Task instructions » Which lines in the records below hold the word "Panel"? Copy each of them.

Dataset excerpts »
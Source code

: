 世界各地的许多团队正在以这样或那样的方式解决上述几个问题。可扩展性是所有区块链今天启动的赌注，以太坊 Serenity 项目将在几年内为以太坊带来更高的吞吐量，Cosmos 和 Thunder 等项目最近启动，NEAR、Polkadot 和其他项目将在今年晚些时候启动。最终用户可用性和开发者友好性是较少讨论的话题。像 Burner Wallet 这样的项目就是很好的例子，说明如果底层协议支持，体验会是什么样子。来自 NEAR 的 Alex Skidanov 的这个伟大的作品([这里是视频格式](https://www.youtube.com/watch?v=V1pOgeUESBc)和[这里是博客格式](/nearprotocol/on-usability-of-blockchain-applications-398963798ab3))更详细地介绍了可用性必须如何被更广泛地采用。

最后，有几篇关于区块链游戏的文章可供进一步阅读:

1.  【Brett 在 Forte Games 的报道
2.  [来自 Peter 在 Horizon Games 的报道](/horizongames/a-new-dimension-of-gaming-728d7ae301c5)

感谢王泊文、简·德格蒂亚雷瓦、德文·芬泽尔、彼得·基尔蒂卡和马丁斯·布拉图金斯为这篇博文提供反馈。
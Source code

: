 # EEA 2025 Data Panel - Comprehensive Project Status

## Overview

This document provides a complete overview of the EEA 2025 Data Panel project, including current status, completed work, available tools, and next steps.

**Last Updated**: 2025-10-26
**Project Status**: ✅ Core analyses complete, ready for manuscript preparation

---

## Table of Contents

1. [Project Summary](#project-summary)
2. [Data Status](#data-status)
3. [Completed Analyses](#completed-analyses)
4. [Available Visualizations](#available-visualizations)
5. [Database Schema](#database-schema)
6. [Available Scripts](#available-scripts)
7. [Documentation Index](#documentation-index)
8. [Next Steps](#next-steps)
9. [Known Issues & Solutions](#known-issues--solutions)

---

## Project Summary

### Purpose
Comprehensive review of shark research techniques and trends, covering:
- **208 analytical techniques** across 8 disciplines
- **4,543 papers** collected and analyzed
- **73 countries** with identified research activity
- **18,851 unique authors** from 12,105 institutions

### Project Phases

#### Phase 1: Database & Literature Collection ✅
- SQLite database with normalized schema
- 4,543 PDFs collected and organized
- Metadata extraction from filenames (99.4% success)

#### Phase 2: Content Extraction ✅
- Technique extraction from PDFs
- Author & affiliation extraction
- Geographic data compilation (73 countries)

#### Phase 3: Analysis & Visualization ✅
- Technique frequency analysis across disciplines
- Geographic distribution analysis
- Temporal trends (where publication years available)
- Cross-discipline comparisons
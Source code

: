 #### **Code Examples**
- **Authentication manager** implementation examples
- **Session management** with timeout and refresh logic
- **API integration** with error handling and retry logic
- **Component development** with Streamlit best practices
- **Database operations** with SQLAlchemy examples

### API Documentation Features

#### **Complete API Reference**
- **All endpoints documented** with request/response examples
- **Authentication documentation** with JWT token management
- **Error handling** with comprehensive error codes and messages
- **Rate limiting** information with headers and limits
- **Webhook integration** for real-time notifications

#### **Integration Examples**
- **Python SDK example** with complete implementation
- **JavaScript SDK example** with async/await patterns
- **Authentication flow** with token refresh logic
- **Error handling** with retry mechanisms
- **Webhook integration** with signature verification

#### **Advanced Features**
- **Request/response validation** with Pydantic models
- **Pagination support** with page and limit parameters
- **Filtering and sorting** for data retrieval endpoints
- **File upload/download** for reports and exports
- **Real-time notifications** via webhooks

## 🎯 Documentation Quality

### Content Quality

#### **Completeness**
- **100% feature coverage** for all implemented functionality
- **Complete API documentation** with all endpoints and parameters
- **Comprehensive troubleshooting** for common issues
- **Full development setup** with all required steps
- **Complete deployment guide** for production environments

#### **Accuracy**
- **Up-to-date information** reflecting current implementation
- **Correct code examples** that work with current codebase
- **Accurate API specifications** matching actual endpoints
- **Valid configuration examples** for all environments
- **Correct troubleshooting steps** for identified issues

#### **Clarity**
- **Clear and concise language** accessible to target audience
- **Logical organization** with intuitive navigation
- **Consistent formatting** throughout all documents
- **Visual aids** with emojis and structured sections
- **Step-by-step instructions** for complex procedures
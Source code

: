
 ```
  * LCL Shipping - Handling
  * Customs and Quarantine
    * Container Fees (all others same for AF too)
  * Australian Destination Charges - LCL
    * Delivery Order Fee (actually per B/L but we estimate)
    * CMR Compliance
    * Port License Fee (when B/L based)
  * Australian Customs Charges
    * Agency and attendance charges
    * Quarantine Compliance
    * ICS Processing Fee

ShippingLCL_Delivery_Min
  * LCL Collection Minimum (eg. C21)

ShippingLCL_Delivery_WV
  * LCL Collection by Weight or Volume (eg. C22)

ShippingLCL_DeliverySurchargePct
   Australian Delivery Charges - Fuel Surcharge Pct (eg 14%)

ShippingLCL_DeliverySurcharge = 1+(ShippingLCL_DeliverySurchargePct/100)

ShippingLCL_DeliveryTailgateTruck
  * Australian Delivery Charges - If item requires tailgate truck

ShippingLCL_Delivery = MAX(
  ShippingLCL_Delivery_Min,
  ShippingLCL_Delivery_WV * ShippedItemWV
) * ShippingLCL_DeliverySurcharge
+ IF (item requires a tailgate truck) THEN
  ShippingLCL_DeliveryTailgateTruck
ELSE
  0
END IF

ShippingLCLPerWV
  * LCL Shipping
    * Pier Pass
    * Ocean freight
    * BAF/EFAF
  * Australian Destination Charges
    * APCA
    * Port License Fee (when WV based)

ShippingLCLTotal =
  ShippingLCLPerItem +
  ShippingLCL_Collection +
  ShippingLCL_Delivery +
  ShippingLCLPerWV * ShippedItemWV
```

Written solution »
: # EEA 2025 Data Panel - Comprehensive Project Status
This document provides a complete overview of the EEA 2025 Data Panel project, including current status, completed work, available tools, and next steps.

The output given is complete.